TASK REQUIREMENTS = Where does "total" occur in the listing? Copy every line that holds it.

PROVIDED RECORDS =
=-=-=-=-=
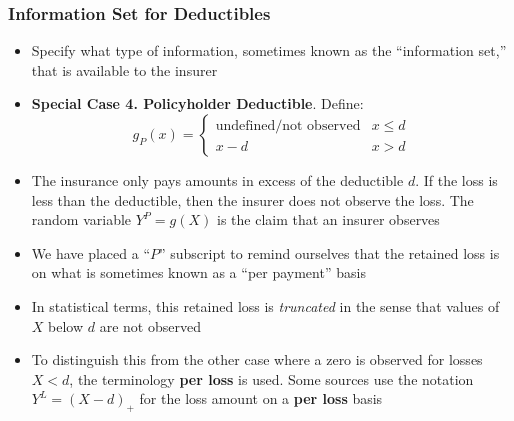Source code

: \documentclass{beamer}
\begin{document}
\begin{frame}%
\frametitle{Information Set for Deductibles}
\begin{itemize}
\item Specify what type of information, sometimes known as the ``information set,'' that is available to the
insurer %
\item \textbf{Special Case 4. Policyholder Deductible}. Define:
\begin{equation*}
g_P(x) =
\begin{cases}
\text{undefined/not observed} & x \le d\\
x - d & x > d
\end{cases}
\end{equation*} %
\item The insurance only pays amounts in excess of the deductible $d$. If the loss is less than the deductible, then the insurer does not observe the loss. The random variable $Y^P = g(X)$ is the claim that an insurer
observes %
\item We have placed a ``$P$'' subscript to remind ourselves that the retained loss is on what is sometimes known as a ``per payment'' basis %
\item In statistical terms, this retained loss is \emph{truncated} in the sense that values of $X$ below $d$ are not
observed %
 \item To distinguish this from the other case where a zero is observed for losses $X<d$, the terminology \textbf{per loss} is used.  Some sources use the notation $Y^L = (X-d)_+$ for the loss amount on a \textbf{per loss} basis
\end{itemize}
\end{frame}
\end{document}
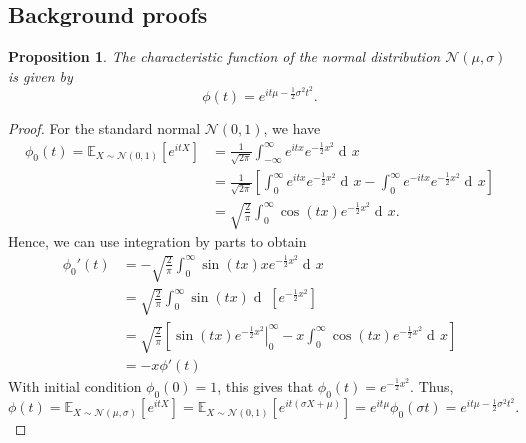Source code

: \documentclass{article}
\newtheorem{proposition}[theorem]{Proposition}
\newcommand{\dd}{\mathop{\mathrm{d}\!}}
\newcommand{\E}{\mathbb{E}}
\newcommand{\N}{\mathcal{N}}
\begin{document}
\subsection{Background proofs}
\begin{proposition}
    The characteristic function of the normal distribution $\N(\mu,\sigma)$ is given by
    \begin{equation*}
        \phi(t) = e^{it\mu - \frac{1}{2}\sigma^2t^2}.
    \end{equation*}
\end{proposition}
\begin{proof}
    For the standard normal $\N(0,1)$, we have
    \begin{align*}
        \phi_0(t) = \E_{X \sim \N(0,1)}[e^{itX}] &= \frac{1}{\sqrt{2\pi}} \int_{-\infty}^\infty e^{itx} e^{-\frac{1}{2}x^2} \dd x\\
        &= \frac{1}{\sqrt{2\pi}} \left[ \int_{0}^\infty e^{itx} e^{-\frac{1}{2}x^2} \dd x - \int_{0}^\infty e^{-itx} e^{-\frac{1}{2}x^2} \dd x \right]\\
        &= \sqrt{\frac{2}{\pi}} \int_{0}^\infty \cos(tx) e^{-\frac{1}{2}x^2} \dd x.
    \end{align*}
    Hence, we can use integration by parts to obtain
    \begin{align*}
        \phi_0'(t) &= -\sqrt{\frac{2}{\pi}} \int_0^\infty \sin(tx)xe^{-\frac{1}{2}x^2} \dd x\\
        &= \sqrt{\frac{2}{\pi}} \int_0^\infty \sin(tx) \dd \,[e^{-\frac{1}{2}x^2}]\\
        &= \sqrt{\frac{2}{\pi}} \left[\left.\sin(tx)e^{-\frac{1}{2}x^2}\right|_0^{\infty} - x \int_0^\infty \cos(tx) e^{-\frac{1}{2}x^2} \dd x\right]\\
        &= -x \phi'(t)
    \end{align*}
    With initial condition $\phi_0(0) = 1$, this gives that $\phi_0(t) = e^{-\frac{1}{2}x^2}$. Thus,
    \begin{equation*}
        \phi(t) = \E_{X \sim \N(\mu,\sigma)}[e^{itX}] = \E_{X \sim \N(0,1)}[e^{it(\sigma X + \mu)}] = e^{it\mu} \phi_0(\sigma t) = e^{it\mu - \frac{1}{2}\sigma^2t^2}.
    \end{equation*}
\end{proof}
\end{document}
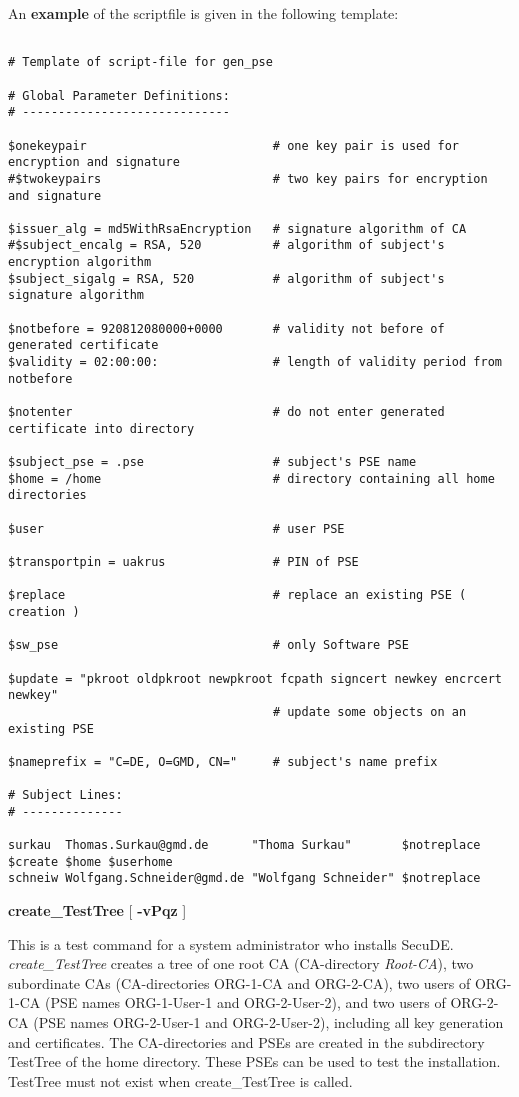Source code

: An {\bf example} of the scriptfile is given in the following template:
{\small
\begin{verbatim}

# Template of script-file for gen_pse

# Global Parameter Definitions:
# -----------------------------

$onekeypair                          # one key pair is used for encryption and signature
#$twokeypairs                        # two key pairs for encryption and signature

$issuer_alg = md5WithRsaEncryption   # signature algorithm of CA
#$subject_encalg = RSA, 520          # algorithm of subject's encryption algorithm
$subject_sigalg = RSA, 520           # algorithm of subject's signature algorithm

$notbefore = 920812080000+0000       # validity not before of generated certificate
$validity = 02:00:00:                # length of validity period from notbefore

$notenter                            # do not enter generated certificate into directory

$subject_pse = .pse                  # subject's PSE name
$home = /home                        # directory containing all home directories

$user                                # user PSE

$transportpin = uakrus               # PIN of PSE

$replace                             # replace an existing PSE ( creation )

$sw_pse                              # only Software PSE

$update = "pkroot oldpkroot newpkroot fcpath signcert newkey encrcert newkey"
                                     # update some objects on an existing PSE

$nameprefix = "C=DE, O=GMD, CN="     # subject's name prefix

# Subject Lines:
# --------------

surkau  Thomas.Surkau@gmd.de      "Thoma Surkau"       $notreplace $create $home $userhome
schneiw Wolfgang.Schneider@gmd.de "Wolfgang Schneider" $notreplace
\end{verbatim}
}
\vspace{1em}
{\bf create\_TestTree} [ {\bf -vPqz} ] 

This is a test command for a system administrator who installs SecuDE. {\em create\_TestTree}
creates a tree of one root CA (CA-directory {\em Root-CA}), two subordinate CAs (CA-directories
ORG-1-CA and ORG-2-CA), two users of ORG-1-CA (PSE names ORG-1-User-1 and ORG-2-User-2),
and two users of ORG-2-CA (PSE names ORG-2-User-1 and ORG-2-User-2), including all key generation
and certificates. The CA-directories and PSEs are created in the subdirectory TestTree of the 
home directory. 
These PSEs can be used to test the installation. TestTree must not exist when
create\_TestTree is called.

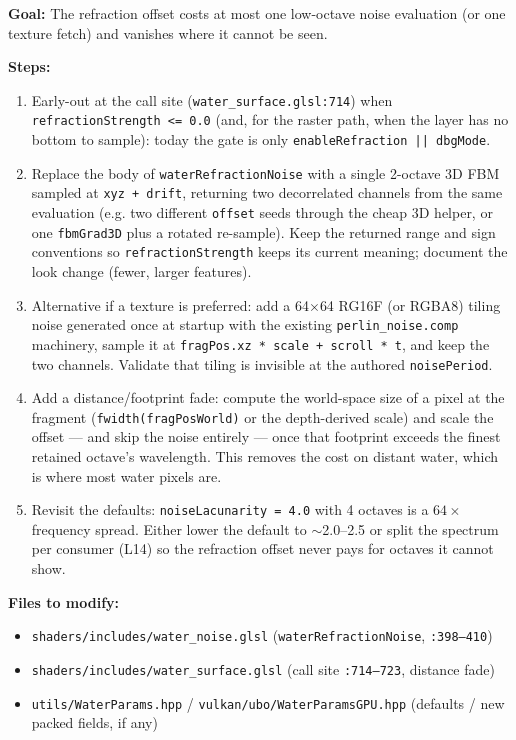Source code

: \documentclass[11pt,a4paper]{article}
\begin{document}
\begin{tcolorbox}[promptbox={Prompt: Make the Refraction Distortion Cheap, Band-Limited and Distance-Aware}]
\textbf{Goal:} The refraction offset costs at most one low-octave noise evaluation (or one texture fetch) and vanishes
where it cannot be seen.

\textbf{Steps:}
\begin{enumerate}
    \item Early-out at the call site (\texttt{water\_surface.glsl:714}) when
    \texttt{refractionStrength <= 0.0} (and, for the raster path, when the layer has no bottom to sample): today the
    gate is only \texttt{enableRefraction || dbgMode}.
    \item Replace the body of \texttt{waterRefractionNoise} with a single 2-octave 3D FBM sampled at
    \texttt{xyz + drift}, returning two decorrelated channels from the same evaluation (e.g. two different
    \texttt{offset} seeds through the cheap 3D helper, or one \texttt{fbmGrad3D} plus a rotated re-sample). Keep the
    returned range and sign conventions so \texttt{refractionStrength} keeps its current meaning; document the look
    change (fewer, larger features).
    \item Alternative if a texture is preferred: add a 64$\times$64 RG16F (or RGBA8) tiling noise generated once at
    startup with the existing \texttt{perlin\_noise.comp} machinery, sample it at
    \texttt{fragPos.xz * scale + scroll * t}, and keep the two channels. Validate that tiling is invisible at the
    authored \texttt{noisePeriod}.
    \item Add a distance/footprint fade: compute the world-space size of a pixel at the fragment
    (\texttt{fwidth(fragPosWorld)} or the depth-derived scale) and scale the offset --- and skip the noise entirely ---
    once that footprint exceeds the finest retained octave's wavelength. This removes the cost on distant water, which
    is where most water pixels are.
    \item Revisit the defaults: \texttt{noiseLacunarity = 4.0} with 4 octaves is a $64\times$ frequency spread. Either
    lower the default to $\sim$2.0--2.5 or split the spectrum per consumer (L14) so the refraction offset never pays for
    octaves it cannot show.
\end{enumerate}

\textbf{Files to modify:}
\begin{itemize}
    \item \texttt{shaders/includes/water\_noise.glsl} (\texttt{waterRefractionNoise}, \texttt{:398--410})
    \item \texttt{shaders/includes/water\_surface.glsl} (call site \texttt{:714--723}, distance fade)
    \item \texttt{utils/WaterParams.hpp} / \texttt{vulkan/ubo/WaterParamsGPU.hpp} (defaults / new packed fields, if any)
\end{itemize}


\end{tcolorbox}
\end{document}
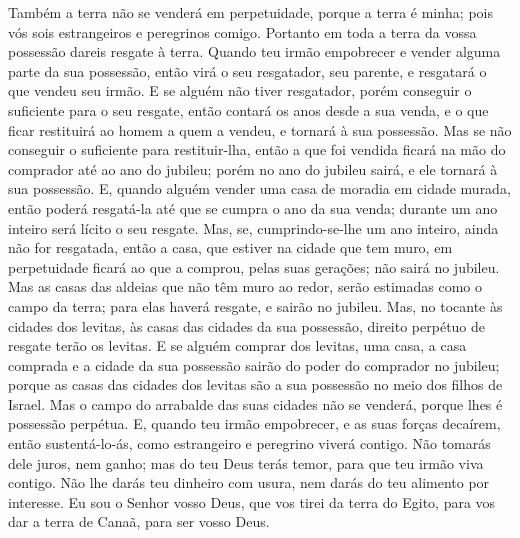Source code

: Também a terra não se venderá em perpetuidade, porque a terra é
minha; pois vós sois estrangeiros e peregrinos comigo.
Portanto em toda a terra da vossa possessão dareis resgate à
terra. Quando teu irmão empobrecer e vender alguma parte da
sua possessão, então virá o seu resgatador, seu parente, e resgatará
o que vendeu seu irmão. E se alguém não tiver resgatador,
porém conseguir o suficiente para o seu resgate, então
contará os anos desde a sua venda, e o que ficar restituirá ao homem
a quem a vendeu, e tornará à sua possessão. Mas se não
conseguir o suficiente para restituir-lha, então a que foi vendida
ficará na mão do comprador até ao ano do jubileu; porém no ano do
jubileu sairá, e ele tornará à sua possessão. E, quando
alguém vender uma casa de moradia em cidade murada, então poderá
resgatá-la até que se cumpra o ano da sua venda; durante um ano
inteiro será lícito o seu resgate. Mas, se, cumprindo-se-lhe
um ano inteiro, ainda não for resgatada, então a casa, que estiver
na cidade que tem muro, em perpetuidade ficará ao que a comprou,
pelas suas gerações; não sairá no jubileu. Mas as casas das
aldeias que não têm muro ao redor, serão estimadas como o campo da
terra; para elas haverá resgate, e sairão no jubileu. Mas, no
tocante às cidades dos levitas, às casas das cidades da sua
possessão, direito perpétuo de resgate terão os levitas. E se
alguém comprar dos levitas, uma casa, a casa comprada e a cidade da
sua possessão sairão do poder do comprador no jubileu; porque as
casas das cidades dos levitas são a sua possessão no meio dos filhos
de Israel. Mas o campo do arrabalde das suas cidades não se
venderá, porque lhes é possessão perpétua. E, quando teu
irmão empobrecer, e as suas forças decaírem, então sustentá-lo-ás,
como estrangeiro e peregrino viverá contigo. Não tomarás dele
juros, nem ganho; mas do teu Deus terás temor, para que teu irmão
viva contigo. Não lhe darás teu dinheiro com usura, nem darás
do teu alimento por interesse. Eu sou o Senhor vosso Deus,
que vos tirei da terra do Egito, para vos dar a terra de Canaã, para
ser vosso Deus.

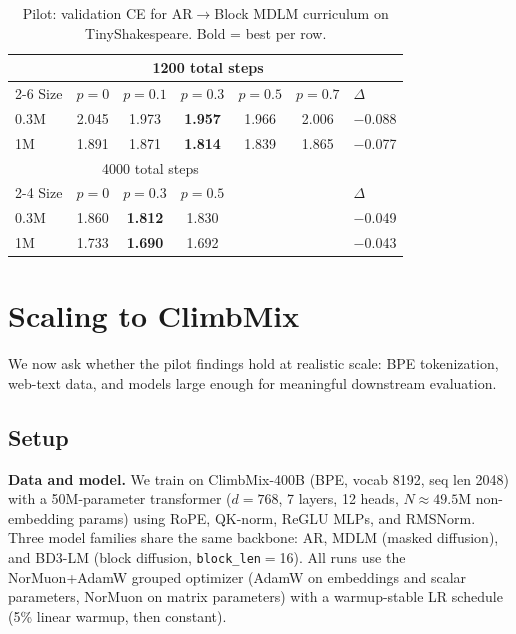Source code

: \documentclass{article}
\begin{document}
\begin{table}[t]
\centering
\caption{Pilot: validation CE for AR$\to$Block MDLM curriculum on
TinyShakespeare. Bold = best per row.}
\label{tab:pilot_curriculum}
\vspace{2pt}
\small
\begin{tabular}{lcccccl}
\toprule
& \multicolumn{5}{c}{1200 total steps} & \\
\cmidrule(lr){2-6}
Size & $p{=}0$ & $p{=}0.1$ & $p{=}0.3$ & $p{=}0.5$ & $p{=}0.7$ & $\Delta$ \\
\midrule
0.3M & 2.045 & 1.973 & \textbf{1.957} & 1.966 & 2.006 & $-$0.088 \\
1M   & 1.891 & 1.871 & \textbf{1.814} & 1.839 & 1.865 & $-$0.077 \\
\midrule
& \multicolumn{3}{c}{4000 total steps} & & & \\
\cmidrule(lr){2-4}
Size & $p{=}0$ & $p{=}0.3$ & $p{=}0.5$ & & & $\Delta$ \\
\midrule
0.3M & 1.860 & \textbf{1.812} & 1.830 & & & $-$0.049 \\
1M   & 1.733 & \textbf{1.690} & 1.692 & & & $-$0.043 \\
\bottomrule
\end{tabular}
\vspace{-8pt}
\end{table}


\section{Scaling to ClimbMix}
\label{sec:climbmix}

We now ask whether the pilot findings hold at realistic scale: BPE
tokenization, web-text data, and models large enough for meaningful downstream
evaluation.

\subsection{Setup}

\textbf{Data and model.}
We train on ClimbMix-400B (BPE, vocab 8192, seq len 2048) with a
50M-parameter transformer ($d{=}768$, 7 layers, 12 heads,
$N \approx 49.5\text{M}$ non-embedding params) using RoPE, QK-norm, ReGLU
MLPs, and RMSNorm.  Three model families share the same backbone: AR,
MDLM (masked diffusion), and BD3-LM (block diffusion,
\texttt{block\_len}$=$16).
All runs use the NorMuon+AdamW grouped optimizer (AdamW on embeddings and
scalar parameters, NorMuon on matrix parameters) with a warmup-stable LR
schedule (5\% linear warmup, then constant).
\end{document}
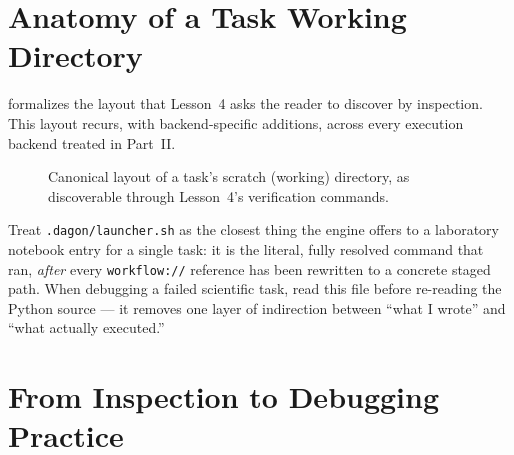 \section{Anatomy of a Task Working Directory}

 formalizes the layout that Lesson~4 asks the reader to
discover by inspection. This layout recurs, with backend-specific additions,
across every execution backend treated in Part~II.

\begin{figure}[h]
\centering
{}
\caption{Canonical layout of a task's scratch (working) directory, as
discoverable through Lesson~4's verification commands.}
\label{fig:task-dir}
\end{figure}

\begin{practicebox}
Treat \texttt{.dagon/launcher.sh} as the closest thing the engine offers to a
laboratory notebook entry for a single task: it is the literal, fully
resolved command that ran, \emph{after} every \texttt{workflow://} reference
has been rewritten to a concrete staged path. When debugging a failed
scientific task, read this file before re-reading the Python source --- it
removes one layer of indirection between ``what I wrote'' and ``what
actually executed.''
\end{practicebox}

\section{From Inspection to Debugging Practice}

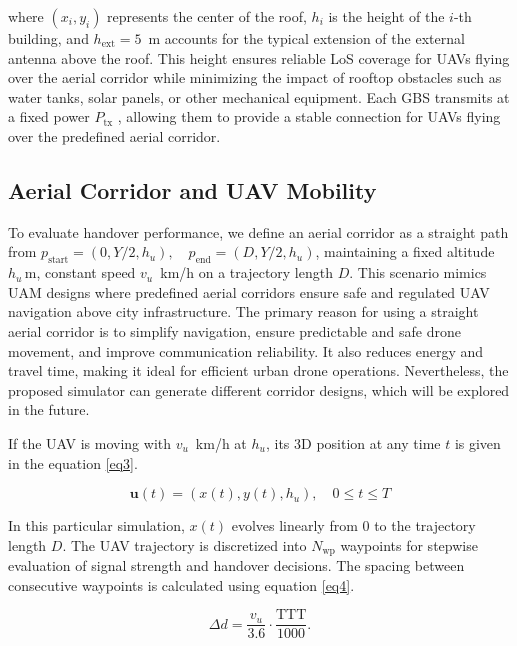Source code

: \documentclass[10pt,conference]{IEEEtran}
\begin{document}
where $(x_i, y_i)$ represents the center of the roof, $h_i$ is the height of the $i$-th building, and $h_{\text{ext}} = 5$~m accounts for the typical extension of the external antenna above the roof. This height ensures reliable LoS coverage for UAVs flying over the aerial corridor while minimizing the impact of rooftop obstacles such as water tanks, solar panels, or other mechanical equipment. Each GBS transmits at a fixed power $P_{\mathrm{tx}}$%
, allowing them to provide a stable connection for UAVs flying over the predefined aerial corridor.

\subsection{Aerial Corridor and UAV Mobility}

To evaluate handover performance, we define an aerial corridor as a straight path from $p_{\text{start}} = (0, Y/2, h_u), \quad p_{\text{end}} = (D, Y/2, h_u)$,
maintaining a fixed altitude $h_u\,$m, constant speed $v_u$~km/h on a trajectory length $D$. This scenario mimics UAM designs where predefined aerial corridors ensure safe and regulated UAV navigation above city infrastructure. The primary reason for using a straight aerial corridor is to simplify navigation, ensure predictable and safe drone movement, and improve communication reliability. It also reduces energy and travel time, making it ideal for efficient urban drone operations. Nevertheless, the proposed simulator can generate different corridor designs, which will be explored in the future.  

If the UAV is moving with $v_u$~km/h at $h_u$, its 3D position at any time $t$ is given in the equation \eqref{eq3}. 

\begin{equation}
\label{eq3} 
\mathbf{u}(t) = (x(t), y(t), h_u), \quad 0 \le t \le T
\end{equation}

In this particular simulation, $x(t)$ evolves linearly from 0 to the trajectory length $D$. The UAV trajectory is discretized into $N_{\text{wp}}$ waypoints for stepwise evaluation of signal strength and handover decisions. The spacing between consecutive waypoints is calculated using equation \eqref{eq4}. 

\begin{equation}
\label{eq4} 
\Delta d = \frac{v_u}{3.6} \cdot \frac{\mathrm{TTT}}{1000}.
\end{equation}
\end{document}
=-=-=-=-=
ANSWER AREA =
& \multicolumn{5}{c}{1200 total steps} & \\
& \multicolumn{3}{c}{4000 total steps} & & & \\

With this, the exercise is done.